The Hessian Matrix and the Sylvester Criterion

The Hessian Matrix. Consider a function $z=f(\mathbf{x})$ and $\mathbf{x}$ defined as before, and let $f$ be a function whose second partial derivatives are continuous on its domain $D$. Consider also a point $\mathbf{a}=(a_1,a_2,...,a_n)\in D\subseteq \R^n$. By then, the matrix

$$H_f(\mathbf{a})= \begin{bmatrix} f_{x_1x_1}(\mathbf{a}) & f_{x_1x_2}(\mathbf{a}) & \cdots & f_{x_1x_n}(\mathbf{a})\\ f_{x_2x_1}(\mathbf{a}) & f_{x_2x_2}(\mathbf{a}) & \cdots & f_{x_2x_n}(\mathbf{a})\\ \vdots & \vdots & \ddots & \vdots\\ f_{x_nx_1}(\mathbf{a}) & f_{x_nx_2}(\mathbf{a}) & \cdots & f_{x_nx_n}(\mathbf{a}) \end{bmatrix}$$

is called the Hessian matrix of the function $f$ at point $\mathbf{a}$. Since $f$ has continuous second partial derivatives, $H_f(M)$ must be a symmetric square matrix; that is, $H_f(\mathbf{a})=H_f(\mathbf{a})^{\mathsf{T}}$.

Quadratic Form. A quadratic form, to put simply, is just a second-degree multi-variable polynomial such as

$$\phi(x,y,z) = ax^2 + bxy + cy^2 + dyz + ez^2 + fxz.$$

One interesting about quadratic forms is that every symmetric matrix defines a quadratic form; that is, given that $\mathbf{A} = [a]_{ij}$, the polynomial

$$\phi(\mathbf{x}) = \sum_{i=1}^{n}\sum_{j=1}^{n}a_{ij}x_ix_j = \mathbf{x}^{\mathsf{T}}\mathbf{A}\mathbf{x}$$

will results in a quadratic form without requiring us to combining terms. Therefore, $H_f(\mathbf{a})$ can most definitely be treated as a matrix associated with a quadratic form.

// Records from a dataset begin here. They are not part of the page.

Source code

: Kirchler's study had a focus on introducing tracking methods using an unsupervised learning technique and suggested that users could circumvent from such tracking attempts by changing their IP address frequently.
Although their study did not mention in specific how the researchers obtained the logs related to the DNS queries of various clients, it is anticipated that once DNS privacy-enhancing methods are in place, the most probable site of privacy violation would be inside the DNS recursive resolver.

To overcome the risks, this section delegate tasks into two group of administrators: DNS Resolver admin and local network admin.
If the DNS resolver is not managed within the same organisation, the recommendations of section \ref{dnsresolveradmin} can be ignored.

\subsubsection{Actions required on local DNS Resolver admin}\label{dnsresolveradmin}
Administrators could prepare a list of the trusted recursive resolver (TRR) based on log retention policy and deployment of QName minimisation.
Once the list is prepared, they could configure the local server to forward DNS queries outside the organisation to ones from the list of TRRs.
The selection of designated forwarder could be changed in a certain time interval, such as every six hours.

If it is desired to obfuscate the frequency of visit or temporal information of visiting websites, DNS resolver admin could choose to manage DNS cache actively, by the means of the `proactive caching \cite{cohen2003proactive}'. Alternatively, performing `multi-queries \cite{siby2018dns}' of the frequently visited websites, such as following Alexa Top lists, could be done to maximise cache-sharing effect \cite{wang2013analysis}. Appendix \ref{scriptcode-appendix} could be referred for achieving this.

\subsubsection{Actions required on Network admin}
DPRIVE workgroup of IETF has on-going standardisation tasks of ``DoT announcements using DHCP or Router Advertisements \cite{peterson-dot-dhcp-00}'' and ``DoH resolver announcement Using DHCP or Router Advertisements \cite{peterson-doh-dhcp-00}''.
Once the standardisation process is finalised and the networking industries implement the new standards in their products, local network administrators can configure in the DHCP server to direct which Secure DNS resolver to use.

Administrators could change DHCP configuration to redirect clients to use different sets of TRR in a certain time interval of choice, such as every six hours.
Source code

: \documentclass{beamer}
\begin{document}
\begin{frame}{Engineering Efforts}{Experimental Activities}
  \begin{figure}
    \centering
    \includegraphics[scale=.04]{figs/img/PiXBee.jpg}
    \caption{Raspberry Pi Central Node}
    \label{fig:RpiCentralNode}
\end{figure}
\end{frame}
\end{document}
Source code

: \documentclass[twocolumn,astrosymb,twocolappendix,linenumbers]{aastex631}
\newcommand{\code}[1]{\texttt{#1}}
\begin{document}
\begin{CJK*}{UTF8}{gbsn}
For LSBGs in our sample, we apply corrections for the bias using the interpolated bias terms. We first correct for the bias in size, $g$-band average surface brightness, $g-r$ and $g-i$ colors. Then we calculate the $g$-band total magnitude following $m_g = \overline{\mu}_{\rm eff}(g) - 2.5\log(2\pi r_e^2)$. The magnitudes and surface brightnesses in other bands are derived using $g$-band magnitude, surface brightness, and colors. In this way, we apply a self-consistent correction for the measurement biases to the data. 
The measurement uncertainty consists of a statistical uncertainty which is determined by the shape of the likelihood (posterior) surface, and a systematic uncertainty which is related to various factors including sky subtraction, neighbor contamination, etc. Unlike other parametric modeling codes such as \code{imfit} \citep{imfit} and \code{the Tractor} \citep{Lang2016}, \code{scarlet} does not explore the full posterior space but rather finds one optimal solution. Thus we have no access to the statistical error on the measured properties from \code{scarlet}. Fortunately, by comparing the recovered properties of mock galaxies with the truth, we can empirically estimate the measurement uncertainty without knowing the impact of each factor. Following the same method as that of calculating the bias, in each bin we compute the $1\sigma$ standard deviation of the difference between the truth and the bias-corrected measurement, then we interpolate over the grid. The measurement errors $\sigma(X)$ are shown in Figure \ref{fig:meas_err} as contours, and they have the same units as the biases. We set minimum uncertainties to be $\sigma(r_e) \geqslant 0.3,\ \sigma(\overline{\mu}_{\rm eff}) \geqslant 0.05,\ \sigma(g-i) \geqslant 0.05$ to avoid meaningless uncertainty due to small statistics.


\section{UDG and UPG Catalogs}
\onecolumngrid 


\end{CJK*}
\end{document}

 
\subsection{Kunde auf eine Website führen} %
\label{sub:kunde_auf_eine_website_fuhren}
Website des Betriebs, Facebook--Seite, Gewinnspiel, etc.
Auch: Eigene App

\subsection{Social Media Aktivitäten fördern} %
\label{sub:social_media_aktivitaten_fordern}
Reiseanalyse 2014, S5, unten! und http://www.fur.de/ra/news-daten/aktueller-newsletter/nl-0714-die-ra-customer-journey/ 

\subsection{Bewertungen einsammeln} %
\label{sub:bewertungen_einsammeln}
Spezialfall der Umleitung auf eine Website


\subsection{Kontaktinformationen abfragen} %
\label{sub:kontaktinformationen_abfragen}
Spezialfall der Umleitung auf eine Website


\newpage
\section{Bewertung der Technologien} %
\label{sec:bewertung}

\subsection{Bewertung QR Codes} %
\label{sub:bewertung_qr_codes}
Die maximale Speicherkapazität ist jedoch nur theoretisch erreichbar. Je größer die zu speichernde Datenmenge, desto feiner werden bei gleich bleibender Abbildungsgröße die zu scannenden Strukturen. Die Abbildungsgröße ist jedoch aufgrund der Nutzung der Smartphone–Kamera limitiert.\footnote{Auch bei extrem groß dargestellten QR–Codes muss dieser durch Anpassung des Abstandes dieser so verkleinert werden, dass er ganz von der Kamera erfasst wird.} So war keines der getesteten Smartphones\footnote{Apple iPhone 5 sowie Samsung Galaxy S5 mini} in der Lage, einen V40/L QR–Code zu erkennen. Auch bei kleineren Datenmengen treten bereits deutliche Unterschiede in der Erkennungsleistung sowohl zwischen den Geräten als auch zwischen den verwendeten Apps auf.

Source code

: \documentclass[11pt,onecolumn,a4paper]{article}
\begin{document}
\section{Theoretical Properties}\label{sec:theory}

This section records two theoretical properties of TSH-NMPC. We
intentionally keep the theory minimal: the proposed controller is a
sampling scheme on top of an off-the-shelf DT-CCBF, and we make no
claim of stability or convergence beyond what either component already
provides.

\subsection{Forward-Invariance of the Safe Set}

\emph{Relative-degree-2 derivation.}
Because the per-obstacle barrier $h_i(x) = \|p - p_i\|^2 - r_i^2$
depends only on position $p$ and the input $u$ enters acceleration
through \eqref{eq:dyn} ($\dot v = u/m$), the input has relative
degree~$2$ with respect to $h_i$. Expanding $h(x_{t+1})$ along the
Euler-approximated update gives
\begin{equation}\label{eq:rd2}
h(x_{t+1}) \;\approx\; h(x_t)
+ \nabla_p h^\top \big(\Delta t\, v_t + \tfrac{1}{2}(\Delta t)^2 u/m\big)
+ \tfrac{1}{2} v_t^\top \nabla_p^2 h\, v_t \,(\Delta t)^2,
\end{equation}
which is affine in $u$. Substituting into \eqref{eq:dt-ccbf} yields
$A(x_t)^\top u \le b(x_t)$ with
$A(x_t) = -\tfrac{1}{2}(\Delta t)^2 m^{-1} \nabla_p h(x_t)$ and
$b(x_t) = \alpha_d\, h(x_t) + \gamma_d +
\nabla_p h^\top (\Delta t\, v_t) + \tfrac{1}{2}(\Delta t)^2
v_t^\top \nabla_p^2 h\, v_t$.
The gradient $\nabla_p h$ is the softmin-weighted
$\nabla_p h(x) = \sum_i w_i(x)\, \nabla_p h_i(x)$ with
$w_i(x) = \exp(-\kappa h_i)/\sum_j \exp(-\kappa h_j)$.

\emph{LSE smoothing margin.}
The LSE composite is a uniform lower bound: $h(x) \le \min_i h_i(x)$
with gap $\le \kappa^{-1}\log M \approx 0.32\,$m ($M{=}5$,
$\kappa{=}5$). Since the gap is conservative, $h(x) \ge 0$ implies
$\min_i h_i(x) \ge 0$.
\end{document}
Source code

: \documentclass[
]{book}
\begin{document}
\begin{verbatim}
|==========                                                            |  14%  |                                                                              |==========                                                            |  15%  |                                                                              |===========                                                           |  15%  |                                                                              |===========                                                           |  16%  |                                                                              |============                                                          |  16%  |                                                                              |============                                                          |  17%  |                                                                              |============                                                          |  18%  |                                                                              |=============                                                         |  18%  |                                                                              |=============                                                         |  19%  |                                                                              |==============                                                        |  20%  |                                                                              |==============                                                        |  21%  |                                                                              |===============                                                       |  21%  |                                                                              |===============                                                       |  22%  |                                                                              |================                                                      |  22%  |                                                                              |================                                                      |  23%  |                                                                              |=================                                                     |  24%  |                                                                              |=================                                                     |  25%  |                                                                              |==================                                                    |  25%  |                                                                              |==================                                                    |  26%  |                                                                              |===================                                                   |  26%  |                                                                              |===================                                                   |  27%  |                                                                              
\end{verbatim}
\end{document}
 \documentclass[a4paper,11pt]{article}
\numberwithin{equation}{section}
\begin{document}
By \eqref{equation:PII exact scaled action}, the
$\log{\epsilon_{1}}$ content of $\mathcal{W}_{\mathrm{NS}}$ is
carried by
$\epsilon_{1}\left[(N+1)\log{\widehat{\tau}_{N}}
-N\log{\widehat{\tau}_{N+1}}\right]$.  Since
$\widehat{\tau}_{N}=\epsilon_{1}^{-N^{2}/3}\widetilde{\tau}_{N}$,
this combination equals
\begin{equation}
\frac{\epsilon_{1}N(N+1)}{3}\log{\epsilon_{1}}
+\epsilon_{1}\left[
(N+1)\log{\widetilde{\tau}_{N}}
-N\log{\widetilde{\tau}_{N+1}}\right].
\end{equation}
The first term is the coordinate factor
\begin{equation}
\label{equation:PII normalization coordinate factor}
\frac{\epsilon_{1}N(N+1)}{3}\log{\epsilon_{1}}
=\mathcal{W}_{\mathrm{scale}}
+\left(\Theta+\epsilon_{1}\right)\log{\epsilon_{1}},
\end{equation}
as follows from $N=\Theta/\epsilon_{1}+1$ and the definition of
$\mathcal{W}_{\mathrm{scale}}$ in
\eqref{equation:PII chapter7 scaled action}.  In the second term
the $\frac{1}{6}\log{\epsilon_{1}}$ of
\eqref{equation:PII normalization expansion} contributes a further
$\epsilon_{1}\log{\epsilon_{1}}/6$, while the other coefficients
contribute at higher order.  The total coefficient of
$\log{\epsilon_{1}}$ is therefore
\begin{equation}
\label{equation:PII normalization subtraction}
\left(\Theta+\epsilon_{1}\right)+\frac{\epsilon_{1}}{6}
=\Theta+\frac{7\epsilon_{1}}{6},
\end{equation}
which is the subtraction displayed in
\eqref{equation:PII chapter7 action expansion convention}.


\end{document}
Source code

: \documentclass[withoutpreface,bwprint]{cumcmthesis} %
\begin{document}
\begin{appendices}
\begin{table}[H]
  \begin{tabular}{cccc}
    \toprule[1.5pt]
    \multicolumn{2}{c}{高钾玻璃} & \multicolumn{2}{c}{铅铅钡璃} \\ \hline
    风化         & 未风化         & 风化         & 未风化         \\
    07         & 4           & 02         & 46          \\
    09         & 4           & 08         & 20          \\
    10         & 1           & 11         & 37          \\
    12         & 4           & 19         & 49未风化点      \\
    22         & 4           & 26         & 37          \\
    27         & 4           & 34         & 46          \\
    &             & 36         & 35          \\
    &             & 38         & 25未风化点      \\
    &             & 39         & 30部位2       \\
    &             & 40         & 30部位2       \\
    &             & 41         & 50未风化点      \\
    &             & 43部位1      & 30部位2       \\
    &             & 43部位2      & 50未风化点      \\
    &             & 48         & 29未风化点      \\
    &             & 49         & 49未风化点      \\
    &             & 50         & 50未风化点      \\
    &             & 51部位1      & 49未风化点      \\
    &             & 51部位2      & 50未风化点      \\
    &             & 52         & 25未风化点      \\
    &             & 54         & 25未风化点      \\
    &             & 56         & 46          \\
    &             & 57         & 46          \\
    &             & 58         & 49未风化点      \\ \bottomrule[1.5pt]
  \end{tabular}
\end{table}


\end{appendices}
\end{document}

Definite Matrix. A symmetric real matrix $\mathbf{A}$ is called positive definite if the associated quadratic form $$\phi( \mathbf{x})=\mathbf{x}^{\mathsf{T}}\mathbf{A}\mathbf{x}$$ is positive for every column ($n\times 1$), non-zero vector $\mathbf{x}$ in $\R^n$. Similarly, if $\phi(\mathbf{x})$ only yields negative values, then $\mathbf{A}$ is called negative definite. Finally, if $\phi$ produces both negative and positive values, then $\mathbf{A}$ is said to be indefinite. There are also other cases such as positive semi-definite or negative semi-definite matrices. In general,

$\mathbf{A}$ is positive-definite if and only if $\mathbf{x}^{\mathsf{T}}\mathbf{A}\mathbf{x}>0,\;\forall \mathbf{x}\in\R^n \backslash\{\mathbf{0}\}$.
$\mathbf{A}$ is negative-definite if and only if $\mathbf{x}^{\mathsf{T}}\mathbf{A}\mathbf{x}< 0,\;\forall \mathbf{x}\in\R^n \backslash\{\mathbf{0}\}$.
$\mathbf{A}$ is semi-positive-definite if and only if $\mathbf{x}^{\mathsf{T}}\mathbf{A}\mathbf{x}\geq 0,\;\forall \mathbf{x}\in\R^n$.
$\mathbf{A}$ is semi-negative-definite if and only if $\mathbf{x}^{\mathsf{T}}\mathbf{A}\mathbf{x}\leq 0,\;\forall \mathbf{x}\in\R^n$.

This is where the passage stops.